The Scam: “Rescuers” promise cash-strapped home owners that they can save their home from foreclosure. The rescue, which involves paying upfront fees, can take multiple forms, such as the perpetrator obtaining a new loan on behalf of the owner or by having the owner sign over the home’s deed and then rent the home until they can repurchase it. Eventually, the home owner loses the home, either to foreclosure or the fictitious rescue company.
Red Flags: With foreclosure rescue programs, borrowers are often advised to sign over the title of their house to a third party, become renters of their home, not contact their lender, or send mortgage payments to a third party, according to Fannie Mae, which provides fact sheets on mortgage fraud.

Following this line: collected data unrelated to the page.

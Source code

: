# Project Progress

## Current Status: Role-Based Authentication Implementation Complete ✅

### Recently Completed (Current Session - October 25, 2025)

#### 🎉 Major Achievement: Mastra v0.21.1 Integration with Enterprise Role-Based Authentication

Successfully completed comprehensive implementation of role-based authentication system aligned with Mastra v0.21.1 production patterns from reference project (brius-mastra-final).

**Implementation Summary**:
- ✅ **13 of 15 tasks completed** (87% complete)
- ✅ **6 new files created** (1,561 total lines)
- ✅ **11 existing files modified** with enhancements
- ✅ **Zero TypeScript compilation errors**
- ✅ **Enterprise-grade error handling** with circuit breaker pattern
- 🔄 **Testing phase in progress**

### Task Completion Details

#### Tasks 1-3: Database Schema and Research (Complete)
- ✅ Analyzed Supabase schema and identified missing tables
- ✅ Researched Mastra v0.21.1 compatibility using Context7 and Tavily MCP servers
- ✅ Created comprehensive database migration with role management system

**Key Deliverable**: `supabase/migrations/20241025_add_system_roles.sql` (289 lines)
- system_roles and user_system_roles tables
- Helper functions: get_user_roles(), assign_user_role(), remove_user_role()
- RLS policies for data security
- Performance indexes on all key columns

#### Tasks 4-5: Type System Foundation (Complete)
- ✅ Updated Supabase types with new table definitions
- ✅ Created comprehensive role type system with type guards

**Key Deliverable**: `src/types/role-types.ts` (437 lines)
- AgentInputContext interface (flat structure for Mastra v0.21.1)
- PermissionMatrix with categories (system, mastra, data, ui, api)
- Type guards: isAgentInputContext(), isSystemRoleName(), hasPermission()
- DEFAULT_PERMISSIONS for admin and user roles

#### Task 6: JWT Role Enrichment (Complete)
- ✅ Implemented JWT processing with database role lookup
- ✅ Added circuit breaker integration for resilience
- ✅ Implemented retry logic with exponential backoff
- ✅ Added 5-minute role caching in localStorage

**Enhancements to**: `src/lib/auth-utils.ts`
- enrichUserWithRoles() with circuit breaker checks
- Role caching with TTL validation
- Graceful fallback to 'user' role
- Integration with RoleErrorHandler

2. Loan Documentation Fraud
The Scam: This fraud involves numerous schemes in which a borrower provides inaccurate financial information — such as about their income, assets, and liabilities — or employment status in order to qualify for a loan with lower rates and more favorable terms. Occupancy fraud is one growing area: Borrowers say they plan to live in the property when they actually intend to rent it.

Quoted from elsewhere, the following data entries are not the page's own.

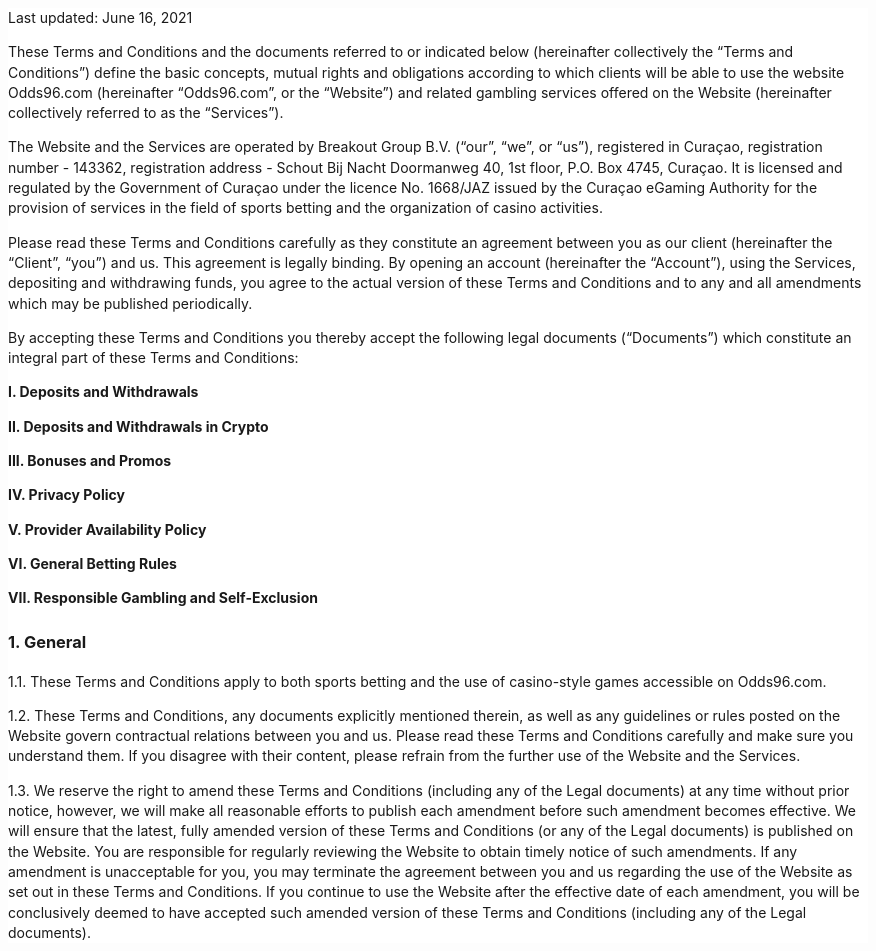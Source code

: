 <Version>Last updated: June 16, 2021</Version>

These Terms and Conditions and the documents referred to or indicated below (hereinafter collectively the “Terms and Conditions”) define the basic concepts, mutual rights and obligations according to which clients will be able to use the website Odds96.com (hereinafter “Odds96.com”, or the “Website”) and related gambling services offered on the Website (hereinafter collectively referred to as the “Services”).

The Website and the Services are operated by Breakout Group B.V. (“our”, “we”, or “us”), registered in Curaçao, registration number - 143362, registration address - Schout Bij Nacht Doormanweg 40, 1st floor, P.O. Box 4745, Curaçao. It is licensed and regulated by the Government of Curaçao under the licenсe No. 1668/JAZ issued by the Curaçao eGaming Authority for the provision of services in the field of sports betting and the organization of casino activities.

Please read these Terms and Conditions carefully as they constitute an agreement between you as our client (hereinafter the “Client”, “you”) and us. This agreement is legally binding. By opening an account (hereinafter the “Account”), using the Services, depositing and withdrawing funds, you agree to the actual version of these Terms and Conditions and to any and all amendments which may be published periodically.

By accepting these Terms and Conditions you thereby accept the following legal documents (“Documents”) which constitute an integral part of these Terms and Conditions:

**I. Deposits and Withdrawals**

**II. Deposits and Withdrawals in Crypto**

**III. Bonuses and Promos**

**IV. Privacy Policy**

**V. Provider Availability Policy**

**VI. General Betting Rules**

**VII. Responsible Gambling and Self-Exclusion**


### 1. General

1.1. These Terms and Conditions apply to both sports betting and the use of casino-style games accessible on Odds96.com.

1.2. These Terms and Conditions, any documents explicitly mentioned therein, as well as any guidelines or rules posted on the Website govern contractual relations between you and us. Please read these Terms and Conditions carefully and make sure you understand them. If you disagree with their content, please refrain from the further use of the Website and the Services.

1.3. We reserve the right to amend these Terms and Conditions (including any of the Legal documents) at any time without prior notice, however, we will make all reasonable efforts to publish each amendment before such amendment becomes effective. We will ensure that the latest, fully amended version of these Terms and Conditions (or any of the Legal documents) is published on the Website. You are responsible for regularly reviewing the Website to obtain timely notice of such amendments. If any amendment is unacceptable for you, you may terminate the agreement between you and us regarding the use of the Website as set out in these Terms and Conditions. If you continue to use the Website after the effective date of each amendment, you will be conclusively deemed to have accepted such amended version of these Terms and Conditions (including any of the Legal documents).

Red Flags: Documentation may raise suspicion if the employer’s address is shown as a post office box, accumulation of assets compared to the person’s income appears too high or low, the new house is too small to accommodate occupants, the person has no credit history, or the application is unsigned or undated, according to Fannie Mae.
3. Appraisal Fraud
The Scam: A faulty appraisal — saying a property is worth more than what it really is — is connected to many types of mortgage fraud. It entails manipulating or overstating comparables, market values, or property characteristics in order to obtain a higher appraisal. The higher property appraisal, which generates false equity, is done by falsifying an appraisal document or using an appraiser accomplice to obtain the higher value.

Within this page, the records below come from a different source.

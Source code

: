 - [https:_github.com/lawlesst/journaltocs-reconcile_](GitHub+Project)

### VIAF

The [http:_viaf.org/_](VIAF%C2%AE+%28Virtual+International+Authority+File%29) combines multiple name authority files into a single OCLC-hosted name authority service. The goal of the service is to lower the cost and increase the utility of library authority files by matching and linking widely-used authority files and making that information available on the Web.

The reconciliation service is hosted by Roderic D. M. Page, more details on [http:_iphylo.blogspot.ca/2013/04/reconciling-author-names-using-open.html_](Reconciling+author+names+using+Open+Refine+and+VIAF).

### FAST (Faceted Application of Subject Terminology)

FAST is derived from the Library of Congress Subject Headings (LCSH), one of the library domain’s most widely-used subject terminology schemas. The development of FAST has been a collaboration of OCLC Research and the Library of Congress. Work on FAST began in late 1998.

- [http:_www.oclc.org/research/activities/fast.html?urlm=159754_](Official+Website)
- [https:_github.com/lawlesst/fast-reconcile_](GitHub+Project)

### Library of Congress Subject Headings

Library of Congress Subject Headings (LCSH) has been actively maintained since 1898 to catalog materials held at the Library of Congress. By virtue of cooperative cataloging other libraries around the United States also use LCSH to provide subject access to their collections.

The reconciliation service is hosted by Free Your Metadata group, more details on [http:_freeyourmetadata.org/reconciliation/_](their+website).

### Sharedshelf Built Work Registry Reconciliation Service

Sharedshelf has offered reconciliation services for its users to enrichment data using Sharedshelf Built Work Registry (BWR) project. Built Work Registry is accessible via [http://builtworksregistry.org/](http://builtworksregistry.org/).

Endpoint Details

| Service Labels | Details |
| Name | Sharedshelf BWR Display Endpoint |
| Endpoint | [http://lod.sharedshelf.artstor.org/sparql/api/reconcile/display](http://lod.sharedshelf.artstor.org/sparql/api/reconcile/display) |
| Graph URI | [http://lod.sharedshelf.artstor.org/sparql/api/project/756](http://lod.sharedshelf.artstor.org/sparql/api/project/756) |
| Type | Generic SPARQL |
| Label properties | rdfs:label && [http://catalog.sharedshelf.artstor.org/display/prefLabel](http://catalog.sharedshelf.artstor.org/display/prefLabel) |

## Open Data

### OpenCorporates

Red Flags: Be skeptical of appraisals that are dated prior to the sales contract, list comparable sales that do not contain similarities to the property or are outside the neighborhood, the owner is not the seller listed on the contract or the title, or a third party participating in the transaction orders the appraisal, Freddie Mac warns.
4. Illegal Property Flipping
The Scam: This entails purchasing properties and reselling them at inflated prices. These scams usually involve faulty appraisals and inaccurate loan documents. The property is then refinanced or resold immediately after purchase for an inflated value. The home is purchased at a higher price, often by straw buyers working with the “flipper,” and eventually falls into foreclosure.
Red Flags: Some key things to look for are rapid refinancing of a property; the seller recently having acquired the title or acquiring the title concurrent with the transaction; an appraisal that comes in too high; a property that was recently in foreclosure being purchased at a much lower price than its sales price; or the owner listed on the appraisal and title not matching the seller on the sales contract, according to Fannie Mae.
5. Short Sales Schemes
The Scam: Borrowers owe more than the current value of their home so they fake financial hardship and no longer make their mortgage payments. An accomplice of the borrower then submits a low offer to purchase the property in a short sale agreement. The lender agrees to the short sale, unaware that it was premeditated. The property, after being purchased at the reduced price, is then often resold at the home’s actual value for profit.
Red Flags: The borrower suddenly defaults on the mortgage with no workout discussions with the lender, an immediate offer is made to a lender at a short sale price, the short sale offer is less than current market value, or a cash back is offered at closing to the delinquent borrower (disguised as “repairs” or other payouts, for example) and is not disclosed to the lender, according to Fannie Mae.